═════ Information given

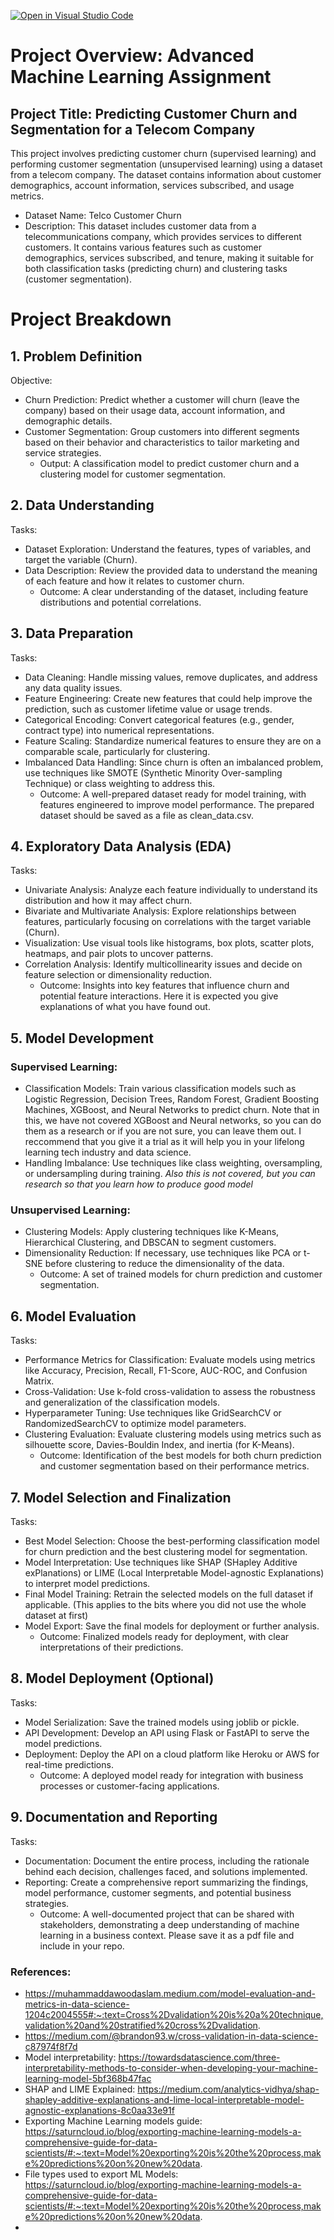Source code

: [![Open in Visual Studio Code](https://classroom.github.com/assets/open-in-vscode-2e0aaae1b6195c2367325f4f02e2d04e9abb55f0b24a779b69b11b9e10269abc.svg)](https://classroom.github.com/online_ide?assignment_repo_id=15532546&assignment_repo_type=AssignmentRepo)
# Project Overview: Advanced Machine Learning Assignment
## Project Title: Predicting Customer Churn and Segmentation for a Telecom Company

This project involves predicting customer churn (supervised learning) and performing customer segmentation (unsupervised learning) using a dataset from a telecom company. The dataset contains information about customer demographics, account information, services subscribed, and usage metrics.

- Dataset Name: Telco Customer Churn
- Description: This dataset includes customer data from a telecommunications company, which provides services to different customers. It contains various features such as customer demographics, services subscribed, and tenure, making it suitable for both classification tasks (predicting churn) and clustering tasks (customer segmentation).


# Project Breakdown
## 1. Problem Definition
Objective:
- Churn Prediction: Predict whether a customer will churn (leave the company) based on their usage data, account information, and demographic details.
- Customer Segmentation: Group customers into different segments based on their behavior and characteristics to tailor marketing and service strategies.
  - Output: A classification model to predict customer churn and a clustering model for customer segmentation.

## 2. Data Understanding
Tasks:
- Dataset Exploration: Understand the features, types of variables, and target the variable (Churn).
- Data Description: Review the provided data to understand the meaning of each feature and how it relates to customer churn. 
  - Outcome: A clear understanding of the dataset, including feature distributions and potential correlations.

## 3. Data Preparation
Tasks:
- Data Cleaning: Handle missing values, remove duplicates, and address any data quality issues.
- Feature Engineering: Create new features that could help improve the prediction, such as customer lifetime value or usage trends.
- Categorical Encoding: Convert categorical features (e.g., gender, contract type) into numerical representations.
- Feature Scaling: Standardize numerical features to ensure they are on a comparable scale, particularly for clustering.
- Imbalanced Data Handling: Since churn is often an imbalanced problem, use techniques like SMOTE (Synthetic Minority Over-sampling Technique) or class weighting to address this.
   - Outcome: A well-prepared dataset ready for model training, with features engineered to improve model performance. The prepared dataset should be saved as a file as clean_data.csv. 


## 4. Exploratory Data Analysis (EDA)
Tasks:
- Univariate Analysis: Analyze each feature individually to understand its distribution and how it may affect churn.
- Bivariate and Multivariate Analysis: Explore relationships between features, particularly focusing on correlations with the target variable (Churn).
- Visualization: Use visual tools like histograms, box plots, scatter plots, heatmaps, and pair plots to uncover patterns.
- Correlation Analysis: Identify multicollinearity issues and decide on feature selection or dimensionality reduction.
  - Outcome: Insights into key features that influence churn and potential feature interactions. Here it is expected you give explanations of what you have found out. 


## 5. Model Development
### Supervised Learning:
- Classification Models: Train various classification models such as Logistic Regression, Decision Trees, Random Forest, Gradient Boosting Machines, XGBoost, and Neural Networks to predict churn. Note that in this, we have not covered XGBoost and Neural networks, so you can do them as a research or if you are not sure, you can leave them out. I reccommend that you give it a trial as it will help you in your lifelong learning tech industry and data science. 
- Handling Imbalance: Use techniques like class weighting, oversampling, or undersampling during training. *Also this is not covered, but you can research so that you learn how to produce good model*
### Unsupervised Learning:
- Clustering Models: Apply clustering techniques like K-Means, Hierarchical Clustering, and DBSCAN to segment customers.
- Dimensionality Reduction: If necessary, use techniques like PCA or t-SNE before clustering to reduce the dimensionality of the data.
    - Outcome: A set of trained models for churn prediction and customer segmentation.


## 6. Model Evaluation
Tasks:
- Performance Metrics for Classification: Evaluate models using metrics like Accuracy, Precision, Recall, F1-Score, AUC-ROC, and Confusion Matrix.
- Cross-Validation: Use k-fold cross-validation to assess the robustness and generalization of the classification models.
- Hyperparameter Tuning: Use techniques like GridSearchCV or RandomizedSearchCV to optimize model parameters.
- Clustering Evaluation: Evaluate clustering models using metrics such as silhouette score, Davies-Bouldin Index, and inertia (for K-Means).
  - Outcome: Identification of the best models for both churn prediction and customer segmentation based on their performance metrics.


## 7. Model Selection and Finalization
Tasks:
- Best Model Selection: Choose the best-performing classification model for churn prediction and the best clustering model for segmentation.
- Model Interpretation: Use techniques like SHAP (SHapley Additive exPlanations) or LIME (Local Interpretable Model-agnostic Explanations) to interpret model predictions.
- Final Model Training: Retrain the selected models on the full dataset if applicable. (This applies to the bits where you did not use the whole dataset at first)
- Model Export: Save the final models for deployment or further analysis.
  - Outcome: Finalized models ready for deployment, with clear interpretations of their predictions.


## 8. Model Deployment (Optional)
Tasks:
- Model Serialization: Save the trained models using joblib or pickle.
- API Development: Develop an API using Flask or FastAPI to serve the model predictions.
- Deployment: Deploy the API on a cloud platform like Heroku or AWS for real-time predictions.
   - Outcome: A deployed model ready for integration with business processes or customer-facing applications.


## 9. Documentation and Reporting
Tasks:
- Documentation: Document the entire process, including the rationale behind each decision, challenges faced, and solutions implemented.
- Reporting: Create a comprehensive report summarizing the findings, model performance, customer segments, and potential business strategies.
  - Outcome: A well-documented project that can be shared with stakeholders, demonstrating a deep understanding of machine learning in a business context. Please save it as a pdf file and include in your repo. 


### References: 
- https://muhammaddawoodaslam.medium.com/model-evaluation-and-metrics-in-data-science-1204c2004555#:~:text=Cross%2Dvalidation%20is%20a%20technique,validation%20and%20stratified%20cross%2Dvalidation.
- https://medium.com/@brandon93.w/cross-validation-in-data-science-c87974f8f7d
- Model interpretability: https://towardsdatascience.com/three-interpretability-methods-to-consider-when-developing-your-machine-learning-model-5bf368b47fac
- SHAP and LIME Explained: https://medium.com/analytics-vidhya/shap-shapley-additive-explanations-and-lime-local-interpretable-model-agnostic-explanations-8c0aa33e91f
- Exporting Machine Learning models guide: https://saturncloud.io/blog/exporting-machine-learning-models-a-comprehensive-guide-for-data-scientists/#:~:text=Model%20exporting%20is%20the%20process,make%20predictions%20on%20new%20data.
- File types used to export ML Models: https://saturncloud.io/blog/exporting-machine-learning-models-a-comprehensive-guide-for-data-scientists/#:~:text=Model%20exporting%20is%20the%20process,make%20predictions%20on%20new%20data.
-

══════════

Quote every record above exactly, leaving out any pictures.

Source code

: [![Open in Visual Studio Code](https://classroom.github.com/assets/open-in-vscode-2e0aaae1b6195c2367325f4f02e2d04e9abb55f0b24a779b69b11b9e10269abc.svg)](https://classroom.github.com/online_ide?assignment_repo_id=15532546&assignment_repo_type=AssignmentRepo)
# Project Overview: Advanced Machine Learning Assignment
## Project Title: Predicting Customer Churn and Segmentation for a Telecom Company

This project involves predicting customer churn (supervised learning) and performing customer segmentation (unsupervised learning) using a dataset from a telecom company. The dataset contains information about customer demographics, account information, services subscribed, and usage metrics.

- Dataset Name: Telco Customer Churn
- Description: This dataset includes customer data from a telecommunications company, which provides services to different customers. It contains various features such as customer demographics, services subscribed, and tenure, making it suitable for both classification tasks (predicting churn) and clustering tasks (customer segmentation).


# Project Breakdown
## 1. Problem Definition
Objective:
- Churn Prediction: Predict whether a customer will churn (leave the company) based on their usage data, account information, and demographic details.
- Customer Segmentation: Group customers into different segments based on their behavior and characteristics to tailor marketing and service strategies.
  - Output: A classification model to predict customer churn and a clustering model for customer segmentation.

## 2. Data Understanding
Tasks:
- Dataset Exploration: Understand the features, types of variables, and target the variable (Churn).
- Data Description: Review the provided data to understand the meaning of each feature and how it relates to customer churn. 
  - Outcome: A clear understanding of the dataset, including feature distributions and potential correlations.

## 3. Data Preparation
Tasks:
- Data Cleaning: Handle missing values, remove duplicates, and address any data quality issues.
- Feature Engineering: Create new features that could help improve the prediction, such as customer lifetime value or usage trends.
- Categorical Encoding: Convert categorical features (e.g., gender, contract type) into numerical representations.
- Feature Scaling: Standardize numerical features to ensure they are on a comparable scale, particularly for clustering.
- Imbalanced Data Handling: Since churn is often an imbalanced problem, use techniques like SMOTE (Synthetic Minority Over-sampling Technique) or class weighting to address this.
   - Outcome: A well-prepared dataset ready for model training, with features engineered to improve model performance. The prepared dataset should be saved as a file as clean_data.csv. 


## 4. Exploratory Data Analysis (EDA)
Tasks:
- Univariate Analysis: Analyze each feature individually to understand its distribution and how it may affect churn.
- Bivariate and Multivariate Analysis: Explore relationships between features, particularly focusing on correlations with the target variable (Churn).
- Visualization: Use visual tools like histograms, box plots, scatter plots, heatmaps, and pair plots to uncover patterns.
- Correlation Analysis: Identify multicollinearity issues and decide on feature selection or dimensionality reduction.
  - Outcome: Insights into key features that influence churn and potential feature interactions. Here it is expected you give explanations of what you have found out. 


## 5. Model Development
### Supervised Learning:
- Classification Models: Train various classification models such as Logistic Regression, Decision Trees, Random Forest, Gradient Boosting Machines, XGBoost, and Neural Networks to predict churn. Note that in this, we have not covered XGBoost and Neural networks, so you can do them as a research or if you are not sure, you can leave them out. I reccommend that you give it a trial as it will help you in your lifelong learning tech industry and data science. 
- Handling Imbalance: Use techniques like class weighting, oversampling, or undersampling during training. *Also this is not covered, but you can research so that you learn how to produce good model*
### Unsupervised Learning:
- Clustering Models: Apply clustering techniques like K-Means, Hierarchical Clustering, and DBSCAN to segment customers.
- Dimensionality Reduction: If necessary, use techniques like PCA or t-SNE before clustering to reduce the dimensionality of the data.
    - Outcome: A set of trained models for churn prediction and customer segmentation.


## 6. Model Evaluation
Tasks:
- Performance Metrics for Classification: Evaluate models using metrics like Accuracy, Precision, Recall, F1-Score, AUC-ROC, and Confusion Matrix.
- Cross-Validation: Use k-fold cross-validation to assess the robustness and generalization of the classification models.
- Hyperparameter Tuning: Use techniques like GridSearchCV or RandomizedSearchCV to optimize model parameters.
- Clustering Evaluation: Evaluate clustering models using metrics such as silhouette score, Davies-Bouldin Index, and inertia (for K-Means).
  - Outcome: Identification of the best models for both churn prediction and customer segmentation based on their performance metrics.


## 7. Model Selection and Finalization
Tasks:
- Best Model Selection: Choose the best-performing classification model for churn prediction and the best clustering model for segmentation.
- Model Interpretation: Use techniques like SHAP (SHapley Additive exPlanations) or LIME (Local Interpretable Model-agnostic Explanations) to interpret model predictions.
- Final Model Training: Retrain the selected models on the full dataset if applicable. (This applies to the bits where you did not use the whole dataset at first)
- Model Export: Save the final models for deployment or further analysis.
  - Outcome: Finalized models ready for deployment, with clear interpretations of their predictions.


## 8. Model Deployment (Optional)
Tasks:
- Model Serialization: Save the trained models using joblib or pickle.
- API Development: Develop an API using Flask or FastAPI to serve the model predictions.
- Deployment: Deploy the API on a cloud platform like Heroku or AWS for real-time predictions.
   - Outcome: A deployed model ready for integration with business processes or customer-facing applications.


## 9. Documentation and Reporting
Tasks:
- Documentation: Document the entire process, including the rationale behind each decision, challenges faced, and solutions implemented.
- Reporting: Create a comprehensive report summarizing the findings, model performance, customer segments, and potential business strategies.
  - Outcome: A well-documented project that can be shared with stakeholders, demonstrating a deep understanding of machine learning in a business context. Please save it as a pdf file and include in your repo. 


### References: 
- https://muhammaddawoodaslam.medium.com/model-evaluation-and-metrics-in-data-science-1204c2004555#:~:text=Cross%2Dvalidation%20is%20a%20technique,validation%20and%20stratified%20cross%2Dvalidation.
- https://medium.com/@brandon93.w/cross-validation-in-data-science-c87974f8f7d
- Model interpretability: https://towardsdatascience.com/three-interpretability-methods-to-consider-when-developing-your-machine-learning-model-5bf368b47fac
- SHAP and LIME Explained: https://medium.com/analytics-vidhya/shap-shapley-additive-explanations-and-lime-local-interpretable-model-agnostic-explanations-8c0aa33e91f
- Exporting Machine Learning models guide: https://saturncloud.io/blog/exporting-machine-learning-models-a-comprehensive-guide-for-data-scientists/#:~:text=Model%20exporting%20is%20the%20process,make%20predictions%20on%20new%20data.
- File types used to export ML Models: https://saturncloud.io/blog/exporting-machine-learning-models-a-comprehensive-guide-for-data-scientists/#:~:text=Model%20exporting%20is%20the%20process,make%20predictions%20on%20new%20data.
-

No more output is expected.